Motivation
Geometry should be requested, not blindly injected.
Existing spatial MLLMs often fuse 3D signals into every input, even when the task can be solved from standard 2D visual cues. GeoSense separates geometry into an on-demand channel and trains the model to emit an internal trigger, <vggt>, only when geometric information is necessary for the reasoning step.
Method
A decoupled architecture with an internal sense decision.
Separate geometry channel
GeoSense keeps the 2D visual encoder and the 3D geometry encoder as separate feature sources, avoiding always-on element-wise fusion.
Two-stage training
Alignment training first makes projected geometry tokens interpretable, then spatial-aware SFT teaches the model when to request them.
Adaptive inference
If the model emits <vggt>, it performs a geometry-aware second pass.
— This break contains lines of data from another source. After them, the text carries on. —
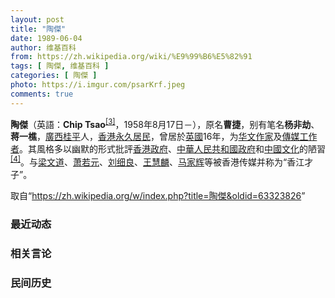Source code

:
 ```yaml
---
layout: post
title: "陶傑"
date: 1989-06-04
author: 维基百科
from: https://zh.wikipedia.org/wiki/%E9%99%B6%E5%82%91
tags: [ 陶傑, 维基百科 ]
categories: [ 陶傑 ]
photo: https://i.imgur.com/psarKrf.jpeg
comments: true
---
```

<div class="mw-parser-output">
<p><b>陶傑</b>（英語：<span lang="en"><b>Chip Tsao</b></span><sup id="cite_ref-3" class="reference"><a href="#cite_note-3">[3]</a></sup>，1958年8月17日<span class="useeditintro" title="Template:BLP editintro">－</span>），原名<b>曹捷</b>，别有笔名<b>杨非劫</b>、<b>蒋一樵</b>，<a href="/wiki/%E5%BB%A3%E8%A5%BF" class="mw-redirect" title="廣西">廣西</a><a href="/wiki/%E6%A1%82%E5%B9%B3" class="mw-redirect" title="桂平">桂平</a>人，<a href="/wiki/%E9%A6%99%E6%B8%AF%E6%B0%B8%E4%B9%85%E5%B1%85%E6%B0%91" class="mw-redirect" title="香港永久居民">香港永久居民</a>，曾居於<a href="/wiki/%E8%8B%B1%E5%9C%8B" class="mw-redirect" title="英國">英國</a>16年，为<a href="/wiki/%E5%8D%8E%E6%96%87" class="mw-redirect" title="华文">华文</a><a href="/wiki/%E4%BD%9C%E5%AE%B6" title="作家">作家</a>及<a href="/wiki/%E5%82%B3%E5%AA%92%E5%B7%A5%E4%BD%9C%E8%80%85" title="傳媒工作者">傳媒工作者</a>。其風格多以幽默的形式批評<a href="/wiki/%E9%A6%99%E6%B8%AF%E7%89%B9%E5%88%A5%E8%A1%8C%E6%94%BF%E5%8D%80%E6%94%BF%E5%BA%9C" title="香港特別行政區政府">香港政府</a>、<a href="/wiki/%E4%B8%AD%E8%8F%AF%E4%BA%BA%E6%B0%91%E5%85%B1%E5%92%8C%E5%9C%8B%E6%94%BF%E5%BA%9C" title="中華人民共和國政府">中華人民共和國政府</a>和<a href="/wiki/%E4%B8%AD%E5%9C%8B%E6%96%87%E5%8C%96" class="mw-redirect" title="中國文化">中國文化</a>的陋習<sup id="cite_ref-4" class="reference"><a href="#cite_note-4">[4]</a></sup>。与<a href="/wiki/%E6%A2%81%E6%96%87%E9%81%93" title="梁文道">梁文道</a>、<a href="/wiki/%E8%90%A7%E8%8B%A5%E5%85%83" class="mw-redirect" title="萧若元">萧若元</a>、<a href="/wiki/%E5%8A%89%E7%B4%B0%E8%89%AF" title="劉細良">刘细良</a>、<a href="/wiki/%E7%8E%8B%E6%85%A7%E9%BA%9F" title="王慧麟">王慧麟</a>、<a href="/wiki/%E9%A9%AC%E5%AE%B6%E8%BE%89" class="mw-redirect" title="马家辉">马家辉</a>等被香港传媒并称为“香江才子”。
</p>
</div><noscript><img src="//zh.wikipedia.org/wiki/Special:CentralAutoLogin/start?type=1x1" alt="" title="" width="1" height="1" style="border: none; position: absolute;"></noscript>
<div class="printfooter">取自“<a dir="ltr" href="https://zh.wikipedia.org/w/index.php?title=陶傑&amp;oldid=63323826">https://zh.wikipedia.org/w/index.php?title=陶傑&amp;oldid=63323826</a>”</div><div id="recent-news"><h3>最近动态</h3><ul></ul></div><div id="open-opinion"><h3>相关言论</h3><ul></ul></div><div id="mjls-record"><h3>民间历史</h3><ul></ul></div>
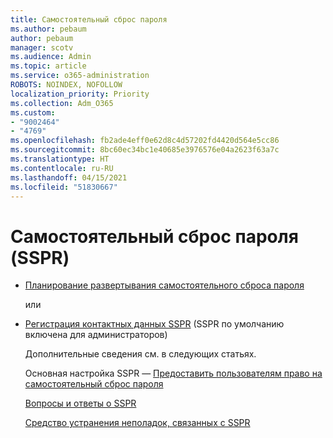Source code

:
 ```yaml
---
title: Самостоятельный сброс пароля
ms.author: pebaum
author: pebaum
manager: scotv
ms.audience: Admin
ms.topic: article
ms.service: o365-administration
ROBOTS: NOINDEX, NOFOLLOW
localization_priority: Priority
ms.collection: Adm_O365
ms.custom:
- "9002464"
- "4769"
ms.openlocfilehash: fb2ade4eff0e62d8c4d57202fd4420d564e5cc86
ms.sourcegitcommit: 8bc60ec34bc1e40685e3976576e04a2623f63a7c
ms.translationtype: HT
ms.contentlocale: ru-RU
ms.lasthandoff: 04/15/2021
ms.locfileid: "51830667"
---
```

# <a name="self-service-password-reset-sspr"></a>Самостоятельный сброс пароля (SSPR)

- [Планирование развертывания самостоятельного сброса пароля](https://go.microsoft.com/fwlink/?linkid=2142944)  

    или
- [Регистрация контактных данных SSPR](https://go.microsoft.com/fwlink/?linkid=849451) (SSPR по умолчанию включена для администраторов)

    Дополнительные сведения см. в следующих статьях.

    Основная настройка SSPR — [Предоставить пользователям право на самостоятельный сброс пароля](https://docs.microsoft.com/microsoft-365/admin/add-users/let-users-reset-passwords)

    [Вопросы и ответы о SSPR](https://docs.microsoft.com/azure/active-directory/authentication/active-directory-passwords-faq)

    [Средство устранения неполадок, связанных с SSPR](https://docs.microsoft.com/azure/active-directory/authentication/active-directory-passwords-troubleshoot)
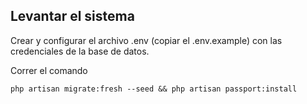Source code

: ## Levantar el sistema

Crear y configurar el archivo .env (copiar el .env.example) con las credenciales de la base de datos.

Correr el comando 
```
php artisan migrate:fresh --seed && php artisan passport:install
```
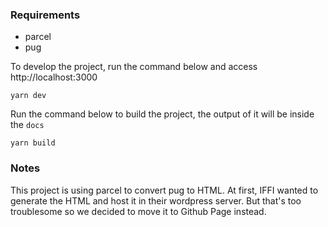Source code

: ### Requirements
- parcel
- pug

To develop the project, run the command below and access http://localhost:3000
```
yarn dev
```

Run the command below to build the project, the output of it will be inside the `docs`
```
yarn build
```

### Notes
This project is using parcel to convert pug to HTML.
At first, IFFI wanted to generate the HTML and host it in their wordpress server. But that's too troublesome so we decided to move it to Github Page instead.
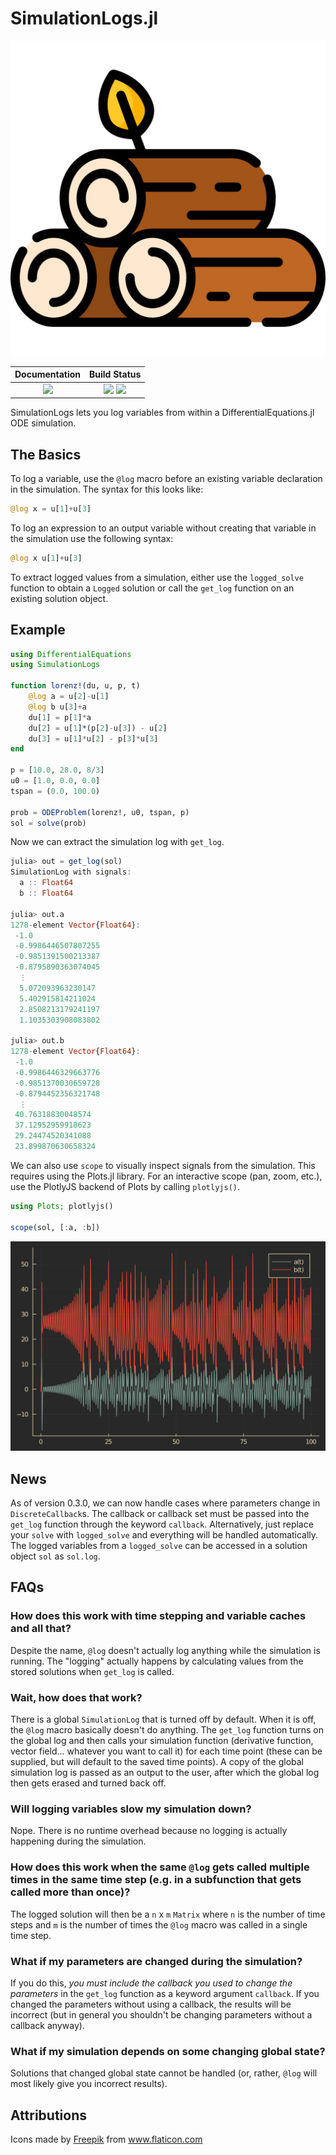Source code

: # SimulationLogs.jl
![](assets/logs.png)

| **Documentation**                                                               | **Build Status**                                                                                |
|:-------------------------------------------------------------------------------:|:-----------------------------------------------------------------------------------------------:|
| [![][docs-dev-img]][docs-dev-url] | [![][github-img]][github-url] [![][codecov-img]][codecov-url] |


[docs-dev-img]: https://img.shields.io/badge/docs-latest-blue.svg
[docs-dev-url]: https://jonniedie.github.io/SimulationLogs.jl/dev

[docs-stable-img]: https://img.shields.io/badge/docs-stable-blue.svg
[docs-stable-url]: https://jonniedie.github.io/SimulationLogs.jl/stable

[github-img]: https://img.shields.io/github/workflow/status/jonniedie/SimulationLogs.jl/CI
[github-url]: https://github.com/jonniedie/SimulationLogs.jl/actions/workflows/CI

[codecov-img]: https://img.shields.io/codecov/c/github/jonniedie/SimulationLogs.jl
[codecov-url]: https://codecov.io/gh/jonniedie/SimulationLogs.jl

SimulationLogs lets you log variables from within a DifferentialEquations.jl ODE simulation.

## The Basics

To log a variable, use the `@log` macro before an existing variable declaration in the simulation. The syntax for this looks like:
```julia
@log x = u[1]+u[3]
```

To log an expression to an output variable without creating that variable in the simulation use the following syntax:
```julia
@log x u[1]+u[3]
```

To extract logged values from a simulation, either use the `logged_solve` function to obtain a `Logged` solution or call the `get_log` function on an existing solution object.
## Example

```julia
using DifferentialEquations
using SimulationLogs

function lorenz!(du, u, p, t)
    @log a = u[2]-u[1]
    @log b u[3]+a
    du[1] = p[1]*a
    du[2] = u[1]*(p[2]-u[3]) - u[2]
    du[3] = u[1]*u[2] - p[3]*u[3]
end

p = [10.0, 28.0, 8/3]
u0 = [1.0, 0.0, 0.0]
tspan = (0.0, 100.0)

prob = ODEProblem(lorenz!, u0, tspan, p)
sol = solve(prob)
```

Now we can extract the simulation log with `get_log`.

```julia
julia> out = get_log(sol)
SimulationLog with signals:
  a :: Float64
  b :: Float64

julia> out.a
1278-element Vector{Float64}:
 -1.0
 -0.9986446507807255
 -0.9851391500213387
 -0.8795890363074045
  ⋮
  5.072093963230147
  5.402915814211024
  2.8508213179241197
  1.1035303908083802

julia> out.b
1278-element Vector{Float64}:
 -1.0
 -0.9986446329663776
 -0.9851370030659728
 -0.8794452356321748
  ⋮
 40.76318830048574
 37.12952959918623
 29.24474520341088
 23.899870630658324
```

We can also use `scope` to visually inspect signals from the simulation. This requires using the Plots.jl library. For an interactive scope (pan, zoom, etc.), use the PlotlyJS backend of Plots by calling `plotlyjs()`.

```julia
using Plots; plotlyjs()

scope(sol, [:a, :b])
```
<img src="assets/scope.svg" alight="middle" />


## News
As of version 0.3.0, we can now handle cases where parameters change in `DiscreteCallback`s. The callback or callback set must be passed into the `get_log` function through the keyword `callback`. Alternatively, just replace your `solve` with `logged_solve` and everything will be handled automatically. The logged variables from a `logged_solve` can be accessed in a solution object `sol` as `sol.log`.

## FAQs
### How does this work with time stepping and variable caches and all that?
Despite the name, `@log` doesn't actually log anything while the simulation is running. The "logging" actually happens by calculating values from the stored solutions when `get_log` is called.

### Wait, how does that work?
There is a global `SimulationLog` that is turned off by default. When it is off, the `@log` macro basically doesn't do anything. The `get_log` function turns on the global log and then calls your simulation function (derivative function, vector field... whatever you want to call it) for each time point (these can be supplied, but will default to the saved time points). A copy of the global simulation log is passed as an output to the user, after which the global log then gets erased and turned back off.
### Will logging variables slow my simulation down?
Nope. There is no runtime overhead because no logging is actually happening during the simulation.

### How does this work when the same `@log` gets called multiple times in the same time step (e.g. in a subfunction that gets called more than once)?
The logged solution will then be a `n` x `m` `Matrix` where `n` is the number of time steps and `m` is the number of times the `@log` macro was called in a single time step.

### What if my parameters are changed during the simulation?
If you do this, *you must include the callback you used to change the parameters* in the `get_log` function as a keyword argument `callback`. If you changed the parameters without using a callback, the results will be incorrect (but in general you shouldn't be changing parameters without a callback anyway). 
### What if my simulation depends on some changing global state?
Solutions that changed global state cannot be handled (or, rather, `@log` will most likely give you incorrect results).


## Attributions
<div>Icons made by <a href="https://www.freepik.com" title="Freepik">Freepik</a> from <a href="https://www.flaticon.com/" title="Flaticon">www.flaticon.com</a></div>

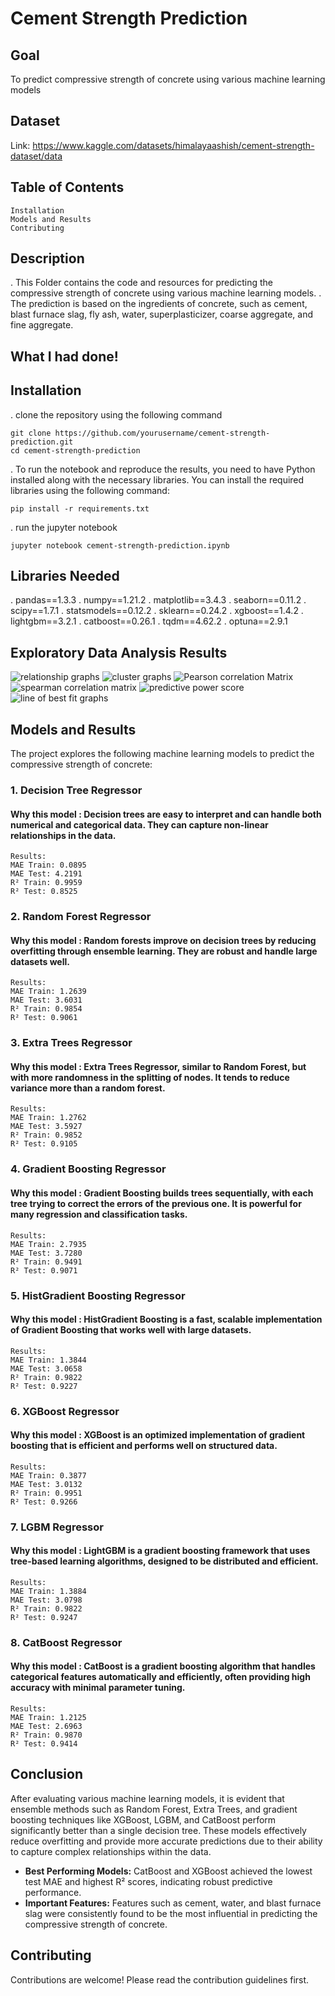 # Cement Strength Prediction

## Goal

To predict compressive strength of concrete using various machine learning models


## Dataset

Link: https://www.kaggle.com/datasets/himalayaashish/cement-strength-dataset/data

## Table of Contents

```
Installation
Models and Results
Contributing
```

## Description

. This Folder contains the code and resources for predicting the compressive strength of
concrete using various machine learning models. 
. The prediction is based on the ingredients of
concrete, such as cement, blast furnace slag, fly ash, water, superplasticizer, coarse aggregate,
and fine aggregate.


## What I had done!
## Installation
. clone the repository using the following command

```
git clone https://github.com/yourusername/cement-strength-prediction.git
cd cement-strength-prediction
```

. To run the notebook and reproduce the results, you need to have Python installed along with the
necessary libraries. You can install the required libraries using the following command:

```
pip install -r requirements.txt
```

. run the jupyter notebook

```
jupyter notebook cement-strength-prediction.ipynb
```

## Libraries Needed

. pandas==1.3.3
. numpy==1.21.2
. matplotlib==3.4.3
. seaborn==0.11.2
. scipy==1.7.1
. statsmodels==0.12.2
. sklearn==0.24.2
. xgboost==1.4.2
. lightgbm==3.2.1
. catboost==0.26.1
. tqdm==4.62.2
. optuna==2.9.1

## Exploratory Data Analysis Results

![relationship graphs](https://github.com/adi271001/ML-Crate/blob/cement-strength/Cement%20Strength%20Prediction/images/__results___8_0.png?raw=true)
![cluster graphs](https://github.com/adi271001/ML-Crate/blob/cement-strength/Cement%20Strength%20Prediction/images/__results___9_0.png?raw=true)
![Pearson correlation Matrix](https://github.com/adi271001/ML-Crate/blob/cement-strength/Cement%20Strength%20Prediction/images/__results___10_0.png?raw=true)
![spearman correlation matrix](https://github.com/adi271001/ML-Crate/blob/cement-strength/Cement%20Strength%20Prediction/images/__results___11_0.png?raw=true)
![predictive power score](https://github.com/adi271001/ML-Crate/blob/cement-strength/Cement%20Strength%20Prediction/images/__results___12_0.png?raw=true)
![line of best fit graphs](https://github.com/adi271001/ML-Crate/blob/cement-strength/Cement%20Strength%20Prediction/images/__results___13_0.png?raw=true)


## Models and Results

The project explores the following machine learning models to predict the compressive strength
of concrete:

### 1. Decision Tree Regressor

#### Why this model : Decision trees are easy to interpret and can handle both numerical and categorical data. They can capture non-linear relationships in the data.

```
Results:
MAE Train: 0.0895
MAE Test: 4.2191
R² Train: 0.9959
R² Test: 0.8525
```
### 2. Random Forest Regressor

#### Why this model : Random forests improve on decision trees by reducing overfitting through ensemble learning. They are robust and handle large datasets well.

```
Results:
MAE Train: 1.2639
MAE Test: 3.6031
R² Train: 0.9854
R² Test: 0.9061
```
### 3. Extra Trees Regressor

#### Why this model :  Extra Trees Regressor, similar to Random Forest, but with more randomness in the splitting of nodes. It tends to reduce variance more than a random forest.

```
Results:
MAE Train: 1.2762
MAE Test: 3.5927
R² Train: 0.9852
R² Test: 0.9105
```
### 4. Gradient Boosting Regressor

#### Why this model : Gradient Boosting builds trees sequentially, with each tree trying to correct the errors of the previous one. It is powerful for many regression and classification tasks.

```
Results:
MAE Train: 2.7935
MAE Test: 3.7280
R² Train: 0.9491
R² Test: 0.9071
```
### 5. HistGradient Boosting Regressor

#### Why this model : HistGradient Boosting is a fast, scalable implementation of Gradient Boosting that works well with large datasets.

```
Results:
MAE Train: 1.3844
MAE Test: 3.0658
R² Train: 0.9822
R² Test: 0.9227
```
### 6. XGBoost Regressor

#### Why this model : XGBoost is an optimized implementation of gradient boosting that is efficient and performs well on structured data.

```
Results:
MAE Train: 0.3877
MAE Test: 3.0132
R² Train: 0.9951
R² Test: 0.9266
```
### 7. LGBM Regressor

#### Why this model : LightGBM is a gradient boosting framework that uses tree-based learning algorithms, designed to be distributed and efficient.

```
Results:
MAE Train: 1.3884
MAE Test: 3.0798
R² Train: 0.9822
R² Test: 0.9247
```
### 8. CatBoost Regressor

#### Why this model : CatBoost is a gradient boosting algorithm that handles categorical features automatically and efficiently, often providing high accuracy with minimal parameter tuning.

```
Results:
MAE Train: 1.2125
MAE Test: 2.6963
R² Train: 0.9870
R² Test: 0.9414
```

## Conclusion
After evaluating various machine learning models, it is evident that ensemble methods such as Random Forest, Extra Trees, and gradient boosting techniques like XGBoost, LGBM, and CatBoost perform significantly better than a single decision tree. These models effectively reduce overfitting and provide more accurate predictions due to their ability to capture complex relationships within the data.

- **Best Performing Models:** CatBoost and XGBoost achieved the lowest test MAE and highest R² scores, indicating robust predictive performance.
- **Important Features:** Features such as cement, water, and blast furnace slag were consistently found to be the most influential in predicting the compressive strength of concrete.

## Contributing

Contributions are welcome! Please read the contribution guidelines first.




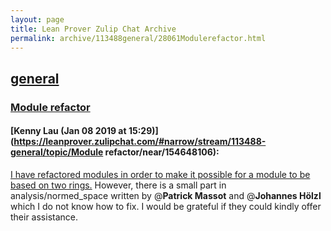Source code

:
 ```yaml
---
layout: page
title: Lean Prover Zulip Chat Archive 
permalink: archive/113488general/28061Modulerefactor.html
---
```


## [general](index.html)
### [Module refactor](28061Modulerefactor.html)

#### [Kenny Lau (Jan 08 2019 at 15:29)](https://leanprover.zulipchat.com/#narrow/stream/113488-general/topic/Module refactor/near/154648106):
[I have refactored modules in order to make it possible for a module to be based on two rings.](https://github.com/leanprover-community/mathlib/tree/module-refactor) However, there is a small part in analysis/normed_space written by @**Patrick Massot** and @**Johannes Hölzl** which I do not know how to fix. I would be grateful if they could kindly offer their assistance.

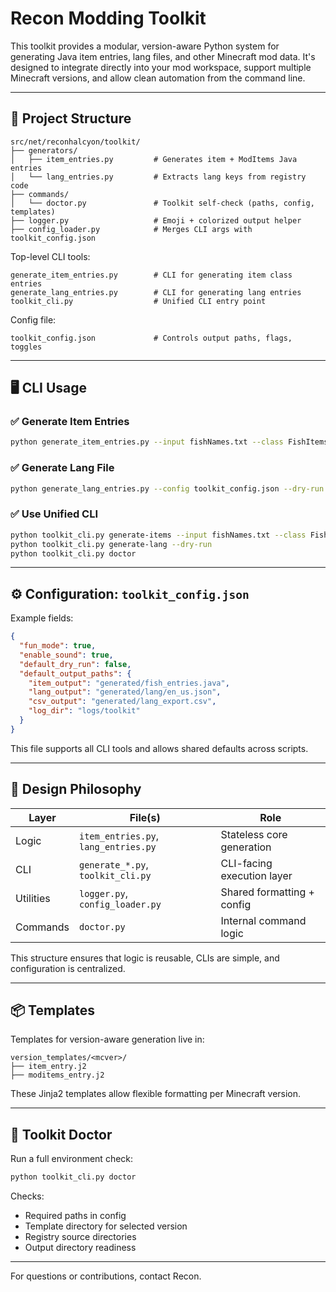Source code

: # Recon Modding Toolkit

This toolkit provides a modular, version-aware Python system for generating Java item entries, lang files, and other Minecraft mod data. It's designed to integrate directly into your mod workspace, support multiple Minecraft versions, and allow clean automation from the command line.

---

## 🧭 Project Structure

```
src/net/reconhalcyon/toolkit/
├── generators/
│   ├── item_entries.py         # Generates item + ModItems Java entries
│   └── lang_entries.py         # Extracts lang keys from registry code
├── commands/
│   └── doctor.py               # Toolkit self-check (paths, config, templates)
├── logger.py                   # Emoji + colorized output helper
├── config_loader.py            # Merges CLI args with toolkit_config.json
```

Top-level CLI tools:
```
generate_item_entries.py        # CLI for generating item class entries
generate_lang_entries.py        # CLI for generating lang entries
toolkit_cli.py                  # Unified CLI entry point
```

Config file:
```
toolkit_config.json             # Controls output paths, flags, toggles
```

---

## 🖥 CLI Usage

### ✅ Generate Item Entries
```bash
python generate_item_entries.py --input fishNames.txt --class FishItems --mcver 1.21.1
```

### ✅ Generate Lang File
```bash
python generate_lang_entries.py --config toolkit_config.json --dry-run --csv
```

### ✅ Use Unified CLI
```bash
python toolkit_cli.py generate-items --input fishNames.txt --class FishItems
python toolkit_cli.py generate-lang --dry-run
python toolkit_cli.py doctor
```

---

## ⚙️ Configuration: `toolkit_config.json`

Example fields:
```json
{
  "fun_mode": true,
  "enable_sound": true,
  "default_dry_run": false,
  "default_output_paths": {
    "item_output": "generated/fish_entries.java",
    "lang_output": "generated/lang/en_us.json",
    "csv_output": "generated/lang_export.csv",
    "log_dir": "logs/toolkit"
  }
}
```

This file supports all CLI tools and allows shared defaults across scripts.

---

## 🧠 Design Philosophy

| Layer       | File(s)                           | Role                          |
|-------------|-----------------------------------|-------------------------------|
| Logic       | `item_entries.py`, `lang_entries.py` | Stateless core generation     |
| CLI         | `generate_*.py`, `toolkit_cli.py` | CLI-facing execution layer    |
| Utilities   | `logger.py`, `config_loader.py`   | Shared formatting + config    |
| Commands    | `doctor.py`                       | Internal command logic        |

This structure ensures that logic is reusable, CLIs are simple, and configuration is centralized.

---

## 📦 Templates

Templates for version-aware generation live in:
```
version_templates/<mcver>/
├── item_entry.j2
├── moditems_entry.j2
```

These Jinja2 templates allow flexible formatting per Minecraft version.

---

## 🧰 Toolkit Doctor
Run a full environment check:
```bash
python toolkit_cli.py doctor
```
Checks:
- Required paths in config
- Template directory for selected version
- Registry source directories
- Output directory readiness

---

For questions or contributions, contact Recon.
Otherwise, it preserves native 2D visual reasoning.
Results
Spatial gains without collapsing general visual reasoning.
GeoSense is evaluated across spatial reasoning benchmarks and general multimodal reasoning benchmarks. The reported comparison emphasizes both spatial improvement and robustness when geometry is unnecessary.
The adaptive design outperforms always-on geometry fusion while using geometric features for only part of the evaluation samples.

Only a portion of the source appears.